# DoubleMarginLoss

class DoubleMarginLoss(*, positive_margin=1.0, negative_margin=0.0, offset=None, positive_negative_balance=0.5, margin_activation='relu', reduction='mean')[source]

A limit-based scoring loss, with separate margins for positive and negative elements from [sun2018].

Despite its similarity to the margin-based loss, this loss is quite different to it, since it uses absolute margins for positive/negative scores, rather than comparing the difference. Hence, it has a natural decision boundary (somewhere between the positive and negative margin), while still resulting in sparse losses with no gradients for sufficiently correct examples.

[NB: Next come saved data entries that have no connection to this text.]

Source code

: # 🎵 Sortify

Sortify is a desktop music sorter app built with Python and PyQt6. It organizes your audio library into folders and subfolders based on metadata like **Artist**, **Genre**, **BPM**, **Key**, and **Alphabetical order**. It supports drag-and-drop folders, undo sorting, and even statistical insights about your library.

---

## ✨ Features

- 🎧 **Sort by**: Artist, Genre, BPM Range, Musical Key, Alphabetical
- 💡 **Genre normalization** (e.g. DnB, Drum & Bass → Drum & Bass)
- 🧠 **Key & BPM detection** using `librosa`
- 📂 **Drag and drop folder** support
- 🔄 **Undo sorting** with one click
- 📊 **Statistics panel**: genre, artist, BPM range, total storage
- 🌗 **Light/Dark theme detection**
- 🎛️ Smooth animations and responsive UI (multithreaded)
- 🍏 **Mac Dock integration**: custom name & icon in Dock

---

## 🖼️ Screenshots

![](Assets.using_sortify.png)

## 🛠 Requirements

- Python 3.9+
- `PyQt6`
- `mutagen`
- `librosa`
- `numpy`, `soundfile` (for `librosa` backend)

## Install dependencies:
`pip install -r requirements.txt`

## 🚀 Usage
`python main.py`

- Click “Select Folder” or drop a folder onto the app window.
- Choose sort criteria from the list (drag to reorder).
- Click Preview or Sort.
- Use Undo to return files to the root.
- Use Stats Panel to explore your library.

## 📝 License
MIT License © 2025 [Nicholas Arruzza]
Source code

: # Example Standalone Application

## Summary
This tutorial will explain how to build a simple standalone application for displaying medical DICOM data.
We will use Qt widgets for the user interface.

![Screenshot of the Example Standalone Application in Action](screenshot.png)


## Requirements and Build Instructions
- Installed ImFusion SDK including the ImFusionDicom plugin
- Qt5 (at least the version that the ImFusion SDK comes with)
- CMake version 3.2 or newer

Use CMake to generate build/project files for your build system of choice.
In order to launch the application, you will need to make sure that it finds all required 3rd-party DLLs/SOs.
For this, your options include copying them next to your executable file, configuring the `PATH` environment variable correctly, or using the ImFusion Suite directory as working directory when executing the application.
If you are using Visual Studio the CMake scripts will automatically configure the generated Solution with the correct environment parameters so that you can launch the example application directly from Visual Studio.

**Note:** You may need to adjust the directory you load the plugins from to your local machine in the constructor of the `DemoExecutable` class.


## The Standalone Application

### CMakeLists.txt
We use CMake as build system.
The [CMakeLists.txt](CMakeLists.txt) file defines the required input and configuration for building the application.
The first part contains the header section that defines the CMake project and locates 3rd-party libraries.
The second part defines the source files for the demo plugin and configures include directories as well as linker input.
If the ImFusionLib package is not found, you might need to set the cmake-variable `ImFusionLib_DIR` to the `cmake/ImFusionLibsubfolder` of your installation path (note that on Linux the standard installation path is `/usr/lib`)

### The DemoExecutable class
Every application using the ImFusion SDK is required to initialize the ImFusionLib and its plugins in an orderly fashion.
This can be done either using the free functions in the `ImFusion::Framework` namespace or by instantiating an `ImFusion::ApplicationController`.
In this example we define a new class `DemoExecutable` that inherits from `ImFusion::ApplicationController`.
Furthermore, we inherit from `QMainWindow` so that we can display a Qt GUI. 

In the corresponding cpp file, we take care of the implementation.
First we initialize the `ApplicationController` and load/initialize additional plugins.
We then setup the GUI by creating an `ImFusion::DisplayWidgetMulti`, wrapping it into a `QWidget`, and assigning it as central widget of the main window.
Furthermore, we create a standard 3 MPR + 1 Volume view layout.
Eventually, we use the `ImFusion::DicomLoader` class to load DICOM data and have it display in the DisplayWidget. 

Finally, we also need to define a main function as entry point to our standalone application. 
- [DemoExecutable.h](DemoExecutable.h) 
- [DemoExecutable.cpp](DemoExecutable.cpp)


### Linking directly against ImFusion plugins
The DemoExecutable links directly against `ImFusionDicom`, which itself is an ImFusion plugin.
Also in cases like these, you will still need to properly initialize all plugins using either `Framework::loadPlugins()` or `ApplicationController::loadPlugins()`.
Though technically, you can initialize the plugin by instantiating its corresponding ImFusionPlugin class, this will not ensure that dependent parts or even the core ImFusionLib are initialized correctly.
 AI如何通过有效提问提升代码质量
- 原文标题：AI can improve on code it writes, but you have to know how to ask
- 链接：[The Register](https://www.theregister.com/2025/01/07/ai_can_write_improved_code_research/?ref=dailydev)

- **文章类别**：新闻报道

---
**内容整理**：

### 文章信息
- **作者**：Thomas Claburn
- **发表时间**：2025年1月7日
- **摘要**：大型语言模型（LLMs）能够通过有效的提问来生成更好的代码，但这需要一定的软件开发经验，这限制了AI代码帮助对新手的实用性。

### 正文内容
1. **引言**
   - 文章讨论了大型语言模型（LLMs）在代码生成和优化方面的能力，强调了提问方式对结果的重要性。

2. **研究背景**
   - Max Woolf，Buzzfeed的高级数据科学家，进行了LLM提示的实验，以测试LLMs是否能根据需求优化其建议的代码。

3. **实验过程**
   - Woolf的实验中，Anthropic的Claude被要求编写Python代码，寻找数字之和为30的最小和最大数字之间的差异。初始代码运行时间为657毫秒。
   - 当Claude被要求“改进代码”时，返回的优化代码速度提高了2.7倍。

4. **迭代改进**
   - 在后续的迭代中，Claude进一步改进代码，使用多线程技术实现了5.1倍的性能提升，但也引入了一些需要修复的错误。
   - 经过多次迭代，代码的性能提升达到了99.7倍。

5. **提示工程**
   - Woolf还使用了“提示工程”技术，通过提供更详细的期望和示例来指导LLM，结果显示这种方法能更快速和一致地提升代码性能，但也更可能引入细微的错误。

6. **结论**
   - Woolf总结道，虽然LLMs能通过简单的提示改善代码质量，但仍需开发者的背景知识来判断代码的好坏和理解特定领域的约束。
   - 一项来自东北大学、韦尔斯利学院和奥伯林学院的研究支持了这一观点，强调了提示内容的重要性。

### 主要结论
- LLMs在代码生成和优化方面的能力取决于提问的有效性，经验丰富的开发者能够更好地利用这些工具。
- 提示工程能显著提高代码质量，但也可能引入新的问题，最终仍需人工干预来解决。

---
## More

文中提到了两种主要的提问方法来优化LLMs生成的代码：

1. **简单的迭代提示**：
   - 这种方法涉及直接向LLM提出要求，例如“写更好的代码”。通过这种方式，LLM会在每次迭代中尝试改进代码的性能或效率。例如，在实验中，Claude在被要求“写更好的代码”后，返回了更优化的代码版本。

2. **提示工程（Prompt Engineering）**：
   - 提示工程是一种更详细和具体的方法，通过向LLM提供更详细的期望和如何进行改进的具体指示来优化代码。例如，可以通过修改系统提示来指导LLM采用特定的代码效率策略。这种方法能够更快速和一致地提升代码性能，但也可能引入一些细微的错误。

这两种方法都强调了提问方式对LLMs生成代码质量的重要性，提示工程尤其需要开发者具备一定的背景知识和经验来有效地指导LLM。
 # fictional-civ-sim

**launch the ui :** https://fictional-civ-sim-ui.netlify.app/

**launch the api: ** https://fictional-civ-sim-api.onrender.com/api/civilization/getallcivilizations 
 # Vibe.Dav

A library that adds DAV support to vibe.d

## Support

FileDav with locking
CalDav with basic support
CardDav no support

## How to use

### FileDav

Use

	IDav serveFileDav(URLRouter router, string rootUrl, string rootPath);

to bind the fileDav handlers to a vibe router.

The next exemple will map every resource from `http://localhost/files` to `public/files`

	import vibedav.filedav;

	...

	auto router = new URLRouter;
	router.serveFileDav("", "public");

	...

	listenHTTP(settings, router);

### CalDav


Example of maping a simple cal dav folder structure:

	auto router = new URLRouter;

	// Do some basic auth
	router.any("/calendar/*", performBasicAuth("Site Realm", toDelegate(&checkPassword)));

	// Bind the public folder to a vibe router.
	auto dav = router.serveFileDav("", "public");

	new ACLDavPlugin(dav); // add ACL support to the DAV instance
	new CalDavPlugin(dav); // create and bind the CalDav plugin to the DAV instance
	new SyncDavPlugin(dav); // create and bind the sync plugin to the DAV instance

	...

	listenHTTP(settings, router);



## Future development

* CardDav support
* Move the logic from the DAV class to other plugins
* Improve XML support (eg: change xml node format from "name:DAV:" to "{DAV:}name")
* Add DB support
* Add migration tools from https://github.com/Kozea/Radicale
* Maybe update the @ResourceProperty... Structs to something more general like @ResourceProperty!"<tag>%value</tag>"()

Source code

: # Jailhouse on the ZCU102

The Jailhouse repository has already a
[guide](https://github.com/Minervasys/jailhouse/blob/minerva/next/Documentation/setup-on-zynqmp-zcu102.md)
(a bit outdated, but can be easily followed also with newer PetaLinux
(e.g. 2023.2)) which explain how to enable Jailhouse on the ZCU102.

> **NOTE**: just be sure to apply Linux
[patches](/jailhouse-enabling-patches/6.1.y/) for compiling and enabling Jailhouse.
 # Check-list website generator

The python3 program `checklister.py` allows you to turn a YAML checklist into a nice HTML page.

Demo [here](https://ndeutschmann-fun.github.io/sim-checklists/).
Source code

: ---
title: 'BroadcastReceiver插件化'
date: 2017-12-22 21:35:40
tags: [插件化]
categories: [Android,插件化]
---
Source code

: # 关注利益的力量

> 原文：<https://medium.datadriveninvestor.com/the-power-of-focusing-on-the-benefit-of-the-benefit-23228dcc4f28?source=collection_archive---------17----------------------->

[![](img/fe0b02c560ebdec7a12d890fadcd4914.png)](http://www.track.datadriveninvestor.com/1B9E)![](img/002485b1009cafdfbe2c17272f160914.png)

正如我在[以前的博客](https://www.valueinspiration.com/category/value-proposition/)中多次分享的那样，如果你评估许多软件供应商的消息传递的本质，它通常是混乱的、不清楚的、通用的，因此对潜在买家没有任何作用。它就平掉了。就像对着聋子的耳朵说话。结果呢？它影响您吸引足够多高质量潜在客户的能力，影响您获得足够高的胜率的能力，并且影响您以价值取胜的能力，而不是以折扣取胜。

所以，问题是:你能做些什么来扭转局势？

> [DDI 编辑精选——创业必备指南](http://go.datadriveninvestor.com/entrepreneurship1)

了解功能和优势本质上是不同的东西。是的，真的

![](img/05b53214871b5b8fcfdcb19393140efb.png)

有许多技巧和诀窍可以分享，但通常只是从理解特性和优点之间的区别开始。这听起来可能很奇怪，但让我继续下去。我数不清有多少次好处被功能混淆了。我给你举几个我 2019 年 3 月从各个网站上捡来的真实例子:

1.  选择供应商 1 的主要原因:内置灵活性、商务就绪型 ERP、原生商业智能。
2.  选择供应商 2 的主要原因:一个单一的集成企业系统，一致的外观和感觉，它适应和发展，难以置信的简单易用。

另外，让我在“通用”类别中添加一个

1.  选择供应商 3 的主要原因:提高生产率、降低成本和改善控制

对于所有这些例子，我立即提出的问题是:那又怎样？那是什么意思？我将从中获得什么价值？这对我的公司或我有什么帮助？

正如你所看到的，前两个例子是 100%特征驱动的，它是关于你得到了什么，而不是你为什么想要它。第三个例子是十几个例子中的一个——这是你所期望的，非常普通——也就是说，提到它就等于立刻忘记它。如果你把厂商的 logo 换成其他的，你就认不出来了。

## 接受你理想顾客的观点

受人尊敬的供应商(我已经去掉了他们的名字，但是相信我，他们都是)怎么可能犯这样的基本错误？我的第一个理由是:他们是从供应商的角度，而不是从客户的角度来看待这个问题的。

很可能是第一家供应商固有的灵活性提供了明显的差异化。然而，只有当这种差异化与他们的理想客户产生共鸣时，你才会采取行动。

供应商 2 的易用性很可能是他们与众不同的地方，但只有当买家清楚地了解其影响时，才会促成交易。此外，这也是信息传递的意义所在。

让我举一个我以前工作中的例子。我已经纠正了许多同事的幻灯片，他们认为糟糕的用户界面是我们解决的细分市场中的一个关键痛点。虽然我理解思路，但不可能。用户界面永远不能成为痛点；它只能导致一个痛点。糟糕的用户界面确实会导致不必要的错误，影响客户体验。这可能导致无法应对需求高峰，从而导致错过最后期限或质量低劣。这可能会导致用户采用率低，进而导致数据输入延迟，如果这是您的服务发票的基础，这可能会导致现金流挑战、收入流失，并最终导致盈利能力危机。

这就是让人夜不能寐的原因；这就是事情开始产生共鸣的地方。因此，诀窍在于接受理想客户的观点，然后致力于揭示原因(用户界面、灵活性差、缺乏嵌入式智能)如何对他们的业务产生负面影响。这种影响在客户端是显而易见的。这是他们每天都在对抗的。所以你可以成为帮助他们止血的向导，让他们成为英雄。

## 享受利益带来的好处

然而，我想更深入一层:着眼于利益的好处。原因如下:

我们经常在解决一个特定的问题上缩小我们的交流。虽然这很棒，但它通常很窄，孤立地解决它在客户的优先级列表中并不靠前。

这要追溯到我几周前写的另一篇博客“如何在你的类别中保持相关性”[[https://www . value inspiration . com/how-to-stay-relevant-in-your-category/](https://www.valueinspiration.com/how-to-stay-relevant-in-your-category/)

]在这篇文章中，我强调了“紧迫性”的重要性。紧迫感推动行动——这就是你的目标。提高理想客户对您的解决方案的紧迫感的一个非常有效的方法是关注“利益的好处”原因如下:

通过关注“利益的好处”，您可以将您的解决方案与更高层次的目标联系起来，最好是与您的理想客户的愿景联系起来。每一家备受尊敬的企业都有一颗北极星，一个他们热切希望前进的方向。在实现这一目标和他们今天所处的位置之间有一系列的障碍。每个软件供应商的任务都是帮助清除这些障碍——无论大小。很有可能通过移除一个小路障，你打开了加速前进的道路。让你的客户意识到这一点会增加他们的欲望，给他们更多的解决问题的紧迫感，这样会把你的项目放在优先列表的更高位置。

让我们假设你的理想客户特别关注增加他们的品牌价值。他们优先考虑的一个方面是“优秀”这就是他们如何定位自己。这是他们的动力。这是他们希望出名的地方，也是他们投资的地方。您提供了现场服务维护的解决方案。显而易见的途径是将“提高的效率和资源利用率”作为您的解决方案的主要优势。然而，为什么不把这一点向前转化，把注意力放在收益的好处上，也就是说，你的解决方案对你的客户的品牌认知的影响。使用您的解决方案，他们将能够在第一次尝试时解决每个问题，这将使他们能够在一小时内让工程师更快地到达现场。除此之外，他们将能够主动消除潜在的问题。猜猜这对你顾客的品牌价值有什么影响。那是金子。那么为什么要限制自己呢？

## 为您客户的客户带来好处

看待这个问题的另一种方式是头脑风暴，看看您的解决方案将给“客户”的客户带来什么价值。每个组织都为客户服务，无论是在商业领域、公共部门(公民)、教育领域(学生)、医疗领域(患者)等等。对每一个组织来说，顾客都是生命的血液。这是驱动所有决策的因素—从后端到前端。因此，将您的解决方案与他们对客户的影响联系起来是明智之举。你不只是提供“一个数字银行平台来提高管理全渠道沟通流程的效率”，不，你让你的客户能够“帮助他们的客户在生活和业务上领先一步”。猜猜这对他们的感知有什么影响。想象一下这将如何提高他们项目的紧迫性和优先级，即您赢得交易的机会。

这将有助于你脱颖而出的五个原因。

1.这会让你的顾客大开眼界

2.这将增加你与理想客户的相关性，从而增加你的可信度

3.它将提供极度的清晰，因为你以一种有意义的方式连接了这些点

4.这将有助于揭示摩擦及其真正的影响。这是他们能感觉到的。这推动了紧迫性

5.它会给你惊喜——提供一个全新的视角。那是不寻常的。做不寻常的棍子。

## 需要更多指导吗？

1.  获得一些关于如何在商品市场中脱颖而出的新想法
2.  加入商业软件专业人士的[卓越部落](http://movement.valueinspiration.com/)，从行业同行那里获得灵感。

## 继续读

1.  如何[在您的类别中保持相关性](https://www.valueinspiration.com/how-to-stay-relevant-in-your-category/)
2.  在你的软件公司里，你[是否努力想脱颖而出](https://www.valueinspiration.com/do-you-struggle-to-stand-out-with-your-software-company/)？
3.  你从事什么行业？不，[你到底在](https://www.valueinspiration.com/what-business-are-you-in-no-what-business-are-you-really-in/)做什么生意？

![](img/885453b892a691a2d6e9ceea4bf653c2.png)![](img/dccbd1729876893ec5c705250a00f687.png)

$L(k, \bar{k}) = g(\bar{\lambda} + \bar{k}) + h(\lambda - k)$

Where $$k$$ is positive scores, $$\bar{k}$$ is negative scores, $$\lambda$$ is the positive margin, $$\bar{\lambda}$$ is the negative margin, and $$g$$ is an activation function, like the ReLU or softmax.

Initialize the double margin loss.

Note

There are multiple variants to set the pair of margins. A full documentation is provided in DoubleMarginLoss.resolve_margins().

Parameters
Raises

ValueError – If the positive/negative balance is not within the right range

Attributes Summary

 hpo_default The default strategy for optimizing the loss's hyper-parameters

Methods Summary

 forward(predictions, labels) Compute the double margin loss. process_lcwa_scores(predictions, labels[, ...]) Process scores from LCWA training loop. process_slcwa_scores(positive_scores, ...[, ...]) Process scores from sLCWA training loop. resolve_margin(positive_margin, ...) Resolve margins from multiple methods how to specify them.

Attributes Documentation

hpo_default: ClassVar[Mapping[str, Any]] = {'margin_activation': {'choices': {'relu', 'softplus'}, 'type': 'categorical'}, 'margin_positive': {'high': 1, 'low': -1, 'type': <class 'float'>}, 'offset': {'high': 1, 'low': 0, 'type': <class 'float'>}, 'positive_negative_balance': {'high': 0.999, 'low': 0.001, 'type': <class 'float'>}}

The default strategy for optimizing the loss’s hyper-parameters

Methods Documentation

forward(predictions, labels)[source]

Compute the double margin loss.

The scores have to be in broadcastable shape.

Parameters
• predictions (FloatTensor) – The predicted scores.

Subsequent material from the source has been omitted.